The Case for KC...or...Why The Sunshine Band Still Matters in the 2010s
When music historians and fans alike remember the music of the '70s, a few names keep coming up over and over again. Led Zeppelin. The Bee Gees. Al Green. Elton John. Chicago. Paul McCartney and Wings. All great artists, and all worthy of tributes.
Everyone seems to forget about KC and the Sunshine Band, though, and that's a shame. They forget how many records they sold, how many hits they had, how many school dances featured their 45s, how many people were affected by the music, and how many people still enjoy seeing this band live today. I think this is because of a few inaccurate perceptions people have about KC and the Sunshine Band. I'd like to clear some of those up now.
1. KC and the Sunshine Band were a disco band that played disco music.
People identify KC and the Sunshine Band with disco because they played up-tempo, danceable music in the mid and late '70s, when all such music was labeled "disco." The Sunshine Band's stuff was R&B, similar to that of Rufus or Earth Wind & Fire. It was miles from the electronic sounds of Donna Summer, Cerrone or Sylvester, true disco artists all. The Sunshine Band was an actual band, playing instruments on stage; unlike the Village People who performed to taped backing tracks.
If you don't believe me, here's what respected Boston DJ Barry Scott wrote in his 1994 book "We Had Joy, We Had Fun: The "Lost" Recording Artists of the Seventies:" "The dance music of KC and the Sunshine Band transcended most of the disco music that came out of the mid-seventies. It was based on heavy rock'n'roll guitar, complete with pounding bass and drums. The tunes were completely original and refreshing, setting them apart from most of the retread disco that pervaded the decade. While disco remakes of 'Never Can Say Goodbye' [actually, I like that one!] and 'What a Difference A Day Makes' took the genre no further, KC and his crew were able to provide constant freshness to dance music. Indeed, KC and the Sunshine Band were truly masters of rhythm and blues and to label them as a disco band is to underestimate their importance in the history of Top 40 music. They influenced all of the dance music that followed as well as the way record companies released singles. Up until KC and the band, releasing an album that contained four or more hits was completely unheard of; now, it's an expectation."
If you still don't get it, consider this: Even James Brown compared the Sunshine Band to the Ohio Players, Parliament, and his own band...and if that's not an R&B endorsement, I don't know what is.
2. Their lyrics were mindless and stupid.
I'll be the first to admit Harry Casey was no Bob Dylan, Joni Mitchell, Bernie Taupin, or Robert Hunter. There will never be a published illustrated coffee-table book of KC and the Sunshine Band lyrics. But think about this. Each of these lyricists has their own place in music history. Dylan wanted you to think about the problems of the world and your place in it. Joni Mitchell was more introspective, Robert Hunter wrote words to trip out to, and Bernie Taupin, well, I have no idea what he was trying to say sometimes! Sure, "Shake Your Booty" had a silly chorus with a silly word, but have you ever listened to the verses? KC's lyrics encouraged people to get up and dance, go out and have fun, go out and not lead a life of quiet desperation.

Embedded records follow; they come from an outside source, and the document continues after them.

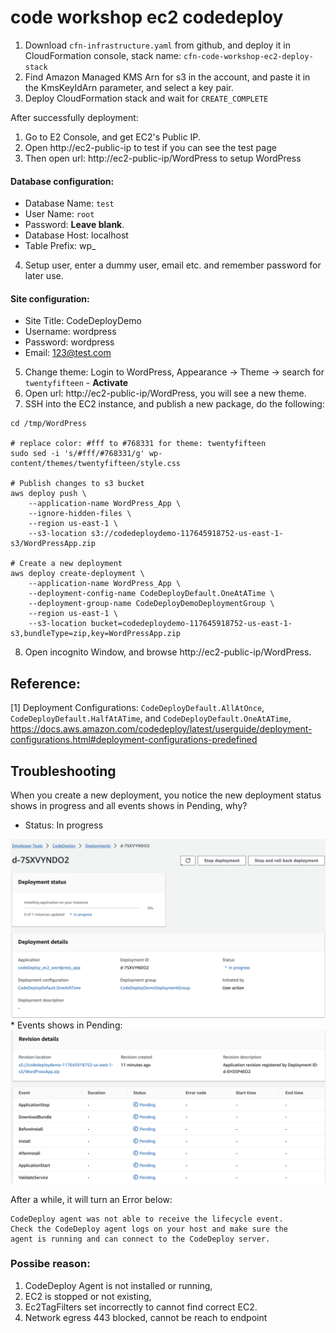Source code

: # code workshop ec2 codedeploy

1. Download `cfn-infrastructure.yaml` from github, and deploy it in CloudFormation console, stack name: `cfn-code-workshop-ec2-deploy-stack`
2. Find Amazon Managed KMS Arn for s3 in the account, and paste it in the KmsKeyIdArn parameter, and select a key pair.
3. Deploy CloudFormation stack and wait for `CREATE_COMPLETE`

After successfully deployment:
1. Go to E2 Console, and get EC2's Public IP.
2. Open http://ec2-public-ip to test if you can see the test page
3. Then open url: http://ec2-public-ip/WordPress to setup WordPress
#### Database configuration:
* Database Name: `test`
* User Name: `root`
* Password: **Leave blank**.
* Database Host: localhost
* Table Prefix: wp_

4. Setup user, enter a dummy user, email etc. and remember password for later use.
#### Site configuration:
* Site Title: CodeDeployDemo
* Username: wordpress
* Password: wordpress
* Email: 123@test.com

5. Change theme: Login to WordPress, Appearance -> Theme -> search for `twentyfifteen` - **Activate**
6. Open url: http://ec2-public-ip/WordPress, you will see a new theme.
7. SSH into the EC2 instance, and publish a new package, do the following:
```
cd /tmp/WordPress

# replace color: #fff to #768331 for theme: twentyfifteen
sudo sed -i 's/#fff/#768331/g' wp-content/themes/twentyfifteen/style.css

# Publish changes to s3 bucket
aws deploy push \
    --application-name WordPress_App \
    --ignore-hidden-files \
    --region us-east-1 \
    --s3-location s3://codedeploydemo-117645918752-us-east-1-s3/WordPressApp.zip

# Create a new deployment
aws deploy create-deployment \
    --application-name WordPress_App \
    --deployment-config-name CodeDeployDefault.OneAtATime \
    --deployment-group-name CodeDeployDemoDeploymentGroup \
    --region us-east-1 \
    --s3-location bucket=codedeploydemo-117645918752-us-east-1-s3,bundleType=zip,key=WordPressApp.zip
```

8. Open incognito Window, and browse http://ec2-public-ip/WordPress.


## Reference:
[1] Deployment Configurations: `CodeDeployDefault.AllAtOnce`, `CodeDeployDefault.HalfAtATime`, and `CodeDeployDefault.OneAtATime`, 
https://docs.aws.amazon.com/codedeploy/latest/userguide/deployment-configurations.html#deployment-configurations-predefined


## Troubleshooting
When you create a new deployment, you notice the new deployment status shows in progress and all events shows in Pending, why?
* Status: In progress  
<img width="750" alt="image" src="https://github.com/aws-6w8hnx/code-workshop-ec2-codedeploy/blob/main/static_image/codedeploy_stop_agent_stuck_in_progress.png">
* Events shows in Pending:  
<img width="750" alt="image" src="https://github.com/aws-6w8hnx/code-workshop-ec2-codedeploy/blob/main/static_image/codedeploy_stop_agent_stuck_in_all_pending.png">

After a while, it will turn an Error below:
```
CodeDeploy agent was not able to receive the lifecycle event.
Check the CodeDeploy agent logs on your host and make sure the
agent is running and can connect to the CodeDeploy server.
```

### Possibe reason:
1. CodeDeploy Agent is not installed or running,
2. EC2 is stopped or not existing,
3. Ec2TagFilters set incorrectly to cannot find correct EC2.
4. Network egress 443 blocked, cannot be reach to endpoint
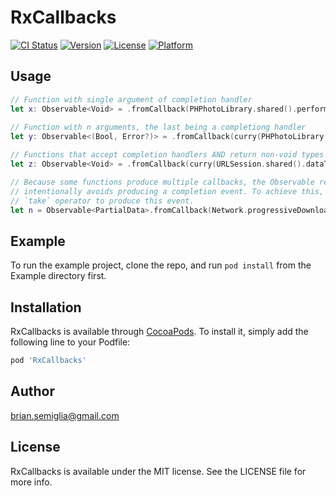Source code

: # RxCallbacks

[![CI Status](https://img.shields.io/travis/brian.semiglia@gmail.com/RxCallbacks.svg?style=flat)](https://travis-ci.org/brian.semiglia@gmail.com/RxCallbacks)
[![Version](https://img.shields.io/cocoapods/v/RxCallbacks.svg?style=flat)](https://cocoapods.org/pods/RxCallbacks)
[![License](https://img.shields.io/cocoapods/l/RxCallbacks.svg?style=flat)](https://cocoapods.org/pods/RxCallbacks)
[![Platform](https://img.shields.io/cocoapods/p/RxCallbacks.svg?style=flat)](https://cocoapods.org/pods/RxCallbacks)

## Usage

```swift
// Function with single argument of completion handler
let x: Observable<Void> = .fromCallback(PHPhotoLibrary.shared().performChangesAndWait)
    
// Function with n arguments, the last being a completiong handler
let y: Observable<(Bool, Error?)> = .fromCallback(curry(PHPhotoLibrary.shared().performChanges)({ /* changes */ }))

// Functions that accept completion handlers AND return non-void types aren't compatible
let z: Observable<Void> = .fromCallback(curry(URLSession.shared().dataTask)(URL(string: "")!))

// Because some functions produce multiple callbacks, the Observable returned by `.fromCallback`
// intentionally avoids producing a completion event. To achieve this, the caller may use the 
// `take` operator to produce this event.
let n = Observable<PartialData>.fromCallback(Network.progressiveDownload).take(3)
```

## Example

To run the example project, clone the repo, and run `pod install` from the Example directory first.

## Installation

RxCallbacks is available through [CocoaPods](https://cocoapods.org). To install
it, simply add the following line to your Podfile:

```ruby
pod 'RxCallbacks'
```

## Author

brian.semiglia@gmail.com

## License

RxCallbacks is available under the MIT license. See the LICENSE file for more info.
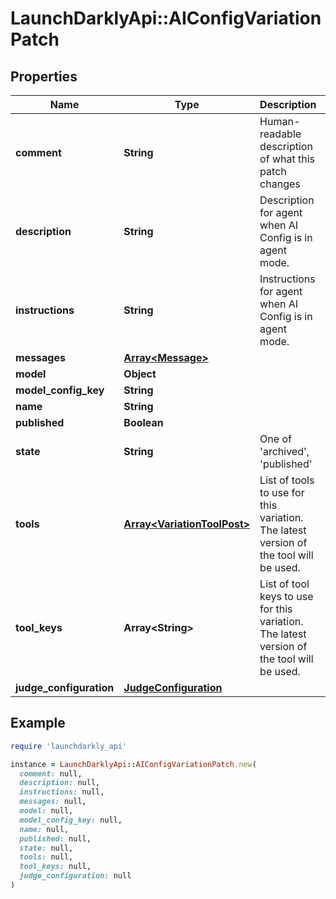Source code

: # LaunchDarklyApi::AIConfigVariationPatch

## Properties

| Name | Type | Description | Notes |
| ---- | ---- | ----------- | ----- |
| **comment** | **String** | Human-readable description of what this patch changes | [optional] |
| **description** | **String** | Description for agent when AI Config is in agent mode. | [optional] |
| **instructions** | **String** | Instructions for agent when AI Config is in agent mode. | [optional] |
| **messages** | [**Array&lt;Message&gt;**](Message.md) |  | [optional] |
| **model** | **Object** |  | [optional] |
| **model_config_key** | **String** |  | [optional] |
| **name** | **String** |  | [optional] |
| **published** | **Boolean** |  | [optional] |
| **state** | **String** | One of &#39;archived&#39;, &#39;published&#39; | [optional] |
| **tools** | [**Array&lt;VariationToolPost&gt;**](VariationToolPost.md) | List of tools to use for this variation. The latest version of the tool will be used. | [optional] |
| **tool_keys** | **Array&lt;String&gt;** | List of tool keys to use for this variation. The latest version of the tool will be used. | [optional] |
| **judge_configuration** | [**JudgeConfiguration**](JudgeConfiguration.md) |  | [optional] |

## Example

```ruby
require 'launchdarkly_api'

instance = LaunchDarklyApi::AIConfigVariationPatch.new(
  comment: null,
  description: null,
  instructions: null,
  messages: null,
  model: null,
  model_config_key: null,
  name: null,
  published: null,
  state: null,
  tools: null,
  tool_keys: null,
  judge_configuration: null
)
```

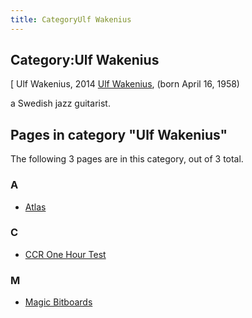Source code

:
 ```yaml
---
title: CategoryUlf Wakenius
---
```

## Category:Ulf Wakenius



\[ Ulf Wakenius, 2014
[Ulf Wakenius](https://en.wikipedia.org/wiki/Ulf_Wakenius), (born April 16, 1958)

a Swedish jazz guitarist.

## Pages in category "Ulf Wakenius"

The following 3 pages are in this category, out of 3 total.

### A

- [Atlas](Atlas "Atlas")

### C

- [CCR One Hour Test](CCR_One_Hour_Test "CCR One Hour Test")

### M

- [Magic Bitboards](Magic_Bitboards "Magic Bitboards")

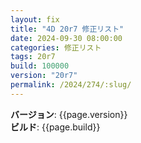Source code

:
 ```yaml
---
layout: fix
title: "4D 20r7 修正リスト"
date: 2024-09-30 08:00:00
categories: 修正リスト
tags: 20r7
build: 100000
version: "20r7"
permalink: /2024/274/:slug/
---
```


**バージョン**: {{page.version}}  
**ビルド**: {{page.build}} 

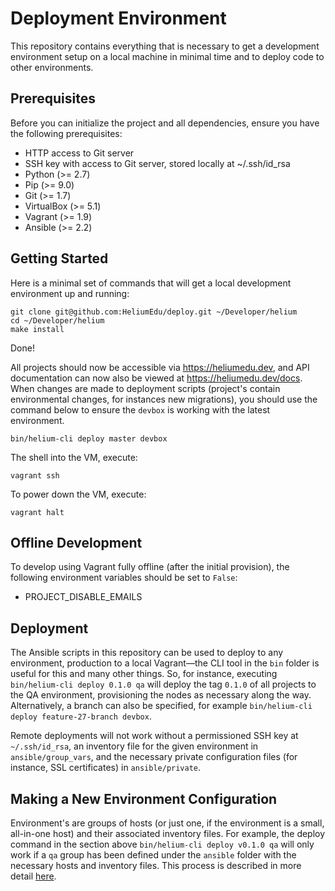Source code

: # Deployment Environment

This repository contains everything that is necessary to get a development environment setup on a local machine in minimal time and to deploy code to
other environments.

## Prerequisites

Before you can initialize the project and all dependencies, ensure you have the following prerequisites:

* HTTP access to Git server
* SSH key with access to Git server, stored locally at ~/.ssh/id_rsa
* Python (>= 2.7)
* Pip (>= 9.0)
* Git (>= 1.7)
* VirtualBox (>= 5.1)
* Vagrant (>= 1.9)
* Ansible (>= 2.2)

## Getting Started

Here is a minimal set of commands that will get a local development environment up and running:

```
git clone git@github.com:HeliumEdu/deploy.git ~/Developer/helium
cd ~/Developer/helium
make install
```

Done!

All projects should now be accessible via https://heliumedu.dev, and API documentation can now also be viewed at
https://heliumedu.dev/docs. When changes are made to deployment scripts (project's contain environmental changes, for instances
new migrations), you should use the command below to ensure the `devbox` is working with the latest environment.

```
bin/helium-cli deploy master devbox
```

The shell into the VM, execute:

```
vagrant ssh
```

To power down the VM, execute:

```
vagrant halt
```

## Offline Development

To develop using Vagrant fully offline (after the initial provision), the following environment variables should be set to `False`:

* PROJECT_DISABLE_EMAILS

## Deployment

The Ansible scripts in this repository can be used to deploy to any environment, production to a local Vagrant—the CLI tool
in the `bin` folder is useful for this and many other things. So, for instance, executing `bin/helium-cli deploy 0.1.0 qa`
will deploy the tag `0.1.0` of all projects to the QA environment, provisioning the nodes as necessary along the way.
Alternatively, a branch can also be specified, for example `bin/helium-cli deploy feature-27-branch devbox`.

Remote deployments will not work without a permissioned SSH key at `~/.ssh/id_rsa`, an inventory file for the given environment
in `ansible/group_vars`, and the necessary private configuration files (for instance, SSL certificates) in `ansible/private`.

## Making a New Environment Configuration

Environment's are groups of hosts (or just one, if the environment is a small, all-in-one host) and their associated inventory files. For example,
the deploy command in the section above `bin/helium-cli deploy v0.1.0 qa` will only work if a `qa` group has been defined under the `ansible`
folder with the necessary hosts and inventory files. This process is described in more detail [here](ansible).
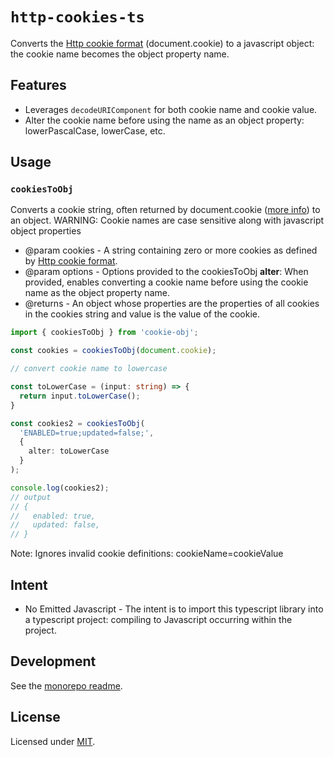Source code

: # `http-cookies-ts`

Converts the [Http cookie format](https://developer.mozilla.org/en-US/docs/web/api/document/cookie) (document.cookie) to a javascript object: the cookie name becomes the object property name.

## Features

* Leverages `decodeURIComponent` for both cookie name and cookie value.
* Alter the cookie name before using the name as an object property: lowerPascalCase, lowerCase, etc.

## Usage

### `cookiesToObj`

Converts a cookie string, often returned by document.cookie ([more info](https://developer.mozilla.org/en-US/docs/web/api/document/cookie)) to an object. WARNING: Cookie names are case sensitive along with javascript object properties

* @param cookies - A string containing zero or more cookies as defined by [Http cookie format](https://developer.mozilla.org/en-US/docs/web/api/document/cookie).
* @param options - Options provided to the cookiesToObj
  **alter**: When provided, enables converting a cookie name before using the cookie name as the object property name.
* @returns - An object whose properties are the properties of all cookies in the cookies string and value is the value of the cookie.

```typescript
import { cookiesToObj } from 'cookie-obj';

const cookies = cookiesToObj(document.cookie);

// convert cookie name to lowercase

const toLowerCase = (input: string) => {
  return input.toLowerCase();
}

const cookies2 = cookiesToObj(
  'ENABLED=true;updated=false;',
  {
    alter: toLowerCase
  }
);

console.log(cookies2);
// output
// {
//   enabled: true,
//   updated: false,
// }
```

Note: Ignores invalid cookie definitions: cookieName=cookieValue

## Intent

* No Emitted Javascript - The intent is to import this typescript library into a typescript project: compiling to Javascript occurring within the project.

## Development

See the [monorepo readme](https://www.github.com/erichosick/trkm).

## License

Licensed under [MIT](./LICENSE.md).
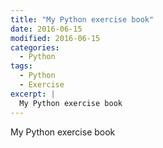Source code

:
 ```yaml
---
title: "My Python exercise book"
date: 2016-06-15
modified: 2016-06-15
categories:
  - Python
tags:
  - Python
  - Exercise
excerpt: |
  My Python exercise book
---
```


My Python exercise book
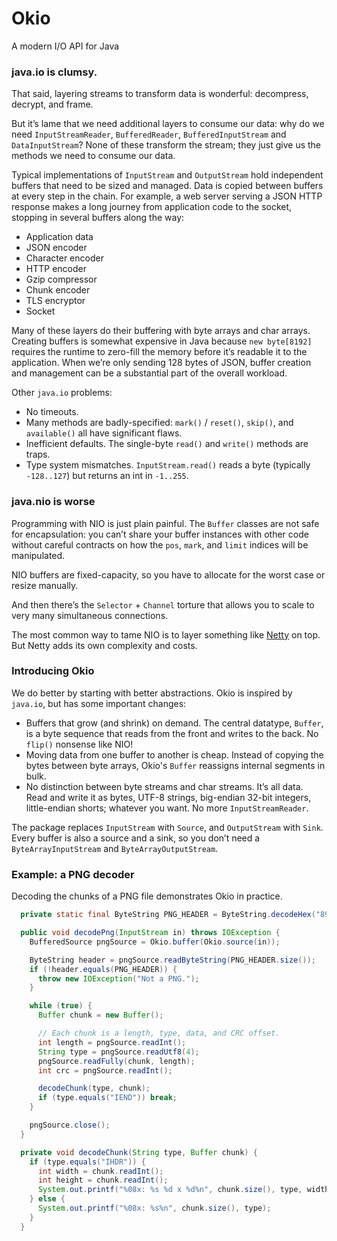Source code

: Okio
====

A modern I/O API for Java

### java.io is clumsy.

That said, layering streams to transform data is wonderful: decompress, decrypt,
and frame.

But it’s lame that we need additional layers to consume our data: why do we need
`InputStreamReader`, `BufferedReader`, `BufferedInputStream` and
`DataInputStream`? None of these transform the stream; they just give us the
methods we need to consume our data.

Typical implementations of `InputStream` and `OutputStream` hold independent
buffers that need to be sized and managed. Data is copied between buffers at
every step in the chain. For example, a web server serving a JSON HTTP response
makes a long journey from application code to the socket, stopping in several
buffers along the way:

 * Application data
 * JSON encoder
 * Character encoder
 * HTTP encoder
 * Gzip compressor
 * Chunk encoder
 * TLS encryptor
 * Socket

Many of these layers do their buffering with byte arrays and char arrays.
Creating buffers is somewhat expensive in Java because `new byte[8192]` requires
the runtime to zero-fill the memory before it’s readable it to the application.
When we’re only sending 128 bytes of JSON, buffer creation and management can be
a substantial part of the overall workload.

Other `java.io` problems:

 * No timeouts.
 * Many methods are badly-specified: `mark()` / `reset()`, `skip()`, and
   `available()` all have significant flaws.
 * Inefficient defaults. The single-byte `read()` and `write()` methods are
   traps.
 * Type system mismatches. `InputStream.read()` reads a byte (typically
   `-128..127`) but returns an int in `-1..255`.

### java.nio is worse

Programming with NIO is just plain painful. The `Buffer` classes are not safe
for encapsulation: you can’t share your buffer instances with other code without
careful contracts on how the `pos`, `mark`, and `limit` indices will be
manipulated.

NIO buffers are fixed-capacity, so you have to allocate for the worst case or
resize manually.

And then there’s the `Selector` + `Channel` torture that allows you to scale to
very many simultaneous connections.

The most common way to tame NIO is to layer something like [Netty][1] on top.
But Netty adds its own complexity and costs.

### Introducing Okio

We do better by starting with better abstractions. Okio is inspired by
`java.io`, but has some important changes:

 * Buffers that grow (and shrink) on demand. The central datatype, `Buffer`, is
   a byte sequence that reads from the front and writes to the back. No `flip()`
   nonsense like NIO!
 * Moving data from one buffer to another is cheap. Instead of copying the bytes
   between byte arrays, Okio's `Buffer` reassigns internal segments in bulk.
 * No distinction between byte streams and char streams. It’s all data. Read and
   write it as bytes, UTF-8 strings, big-endian 32-bit integers, little-endian
   shorts; whatever you want.  No more `InputStreamReader`.

The package replaces `InputStream` with `Source`, and `OutputStream` with `Sink`.
Every buffer is also a source and a sink, so you don’t need a
`ByteArrayInputStream` and `ByteArrayOutputStream`.


### Example: a PNG decoder

Decoding the chunks of a PNG file demonstrates Okio in practice.

```java
  private static final ByteString PNG_HEADER = ByteString.decodeHex("89504e470d0a1a0a");

  public void decodePng(InputStream in) throws IOException {
    BufferedSource pngSource = Okio.buffer(Okio.source(in));

    ByteString header = pngSource.readByteString(PNG_HEADER.size());
    if (!header.equals(PNG_HEADER)) {
      throw new IOException("Not a PNG.");
    }

    while (true) {
      Buffer chunk = new Buffer();

      // Each chunk is a length, type, data, and CRC offset.
      int length = pngSource.readInt();
      String type = pngSource.readUtf8(4);
      pngSource.readFully(chunk, length);
      int crc = pngSource.readInt();

      decodeChunk(type, chunk);
      if (type.equals("IEND")) break;
    }

    pngSource.close();
  }

  private void decodeChunk(String type, Buffer chunk) {
    if (type.equals("IHDR")) {
      int width = chunk.readInt();
      int height = chunk.readInt();
      System.out.printf("%08x: %s %d x %d%n", chunk.size(), type, width, height);
    } else {
      System.out.printf("%08x: %s%n", chunk.size(), type);
    }
  }
```

 [1]: http://netty.io/
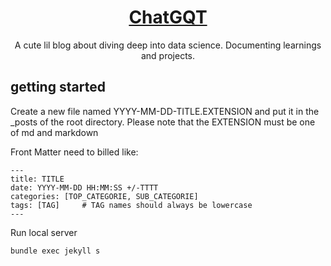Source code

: [//]: # "Title"
<div align="center">

# [ChatGQT](https://ethaeral.github.io/ChatGQT/)
[//]: # "Description"
A cute lil blog about diving deep into data science. Documenting learnings and projects.

</div>

[//]: # "Demo"
## getting started
Create a new file named YYYY-MM-DD-TITLE.EXTENSION and put it in the _posts of the root directory. Please note that the EXTENSION must be one of md and markdown

Front Matter need to billed like:
```
---
title: TITLE
date: YYYY-MM-DD HH:MM:SS +/-TTTT
categories: [TOP_CATEGORIE, SUB_CATEGORIE]
tags: [TAG]     # TAG names should always be lowercase
---
```
Run local server   
```
bundle exec jekyll s
```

3. Their songs were too repetitive.
Yes, the songs are repetitive, but for a reason. KC used to work in a record store as a teenager, and recalled customers coming in who couldn't remember the names of the songs they wanted. He vowed that every fan would know the name of his songs, and certainly made good on that promise. Not that repetitiveness in itself is a bad thing. Consider the two most famous pieces in the classical music repertoire: Handel's Hallelujah Chorus and Beethoven's Fifth Symphony, both of which are built on repetitive phrases. Were they the "That's The Way I Like It" of the eighteenth and nineteenth centuries?
4. They were all white guys playing "black" music, or, they were all black guys except for KC.
Only Harry Casey and bass player Rick Finch were American-born Caucasians. The percussionist, Fermin Goytisolo, was born in Cuba and traces his ancestry directly to Spain. (Just like Jerry Garcia.) The rest of the original band, including drummer Robert Johnson, guitarist Jerome Smith, the horn players and the backup singers, were African-Americans. KC and the Sunshine Band were multi-cultural when multi-cultural wasn't cool.
5. The only person who would enjoy a KC show is someone in their 40s.
KC and the Sunshine Band is a musical act that people of all ages enjoy. At one show, I saw two little girls, one African-American and one white, obviously best friends, who couldn't have been more than ten, dancing up a storm and enjoying the music as much as someone who had been there in the '70s. Then at another show, I talked to a woman who told me her grade schoolers made her bring them to the concert! They knew all the songs. Finally, a friend's three-year-old nephew came to one of the KC shows in the Chicago area, and the next day was singing "I'm Your Boogie Man" at the dinner table! You're never too young - or too old - to enjoy great music and this is a good example.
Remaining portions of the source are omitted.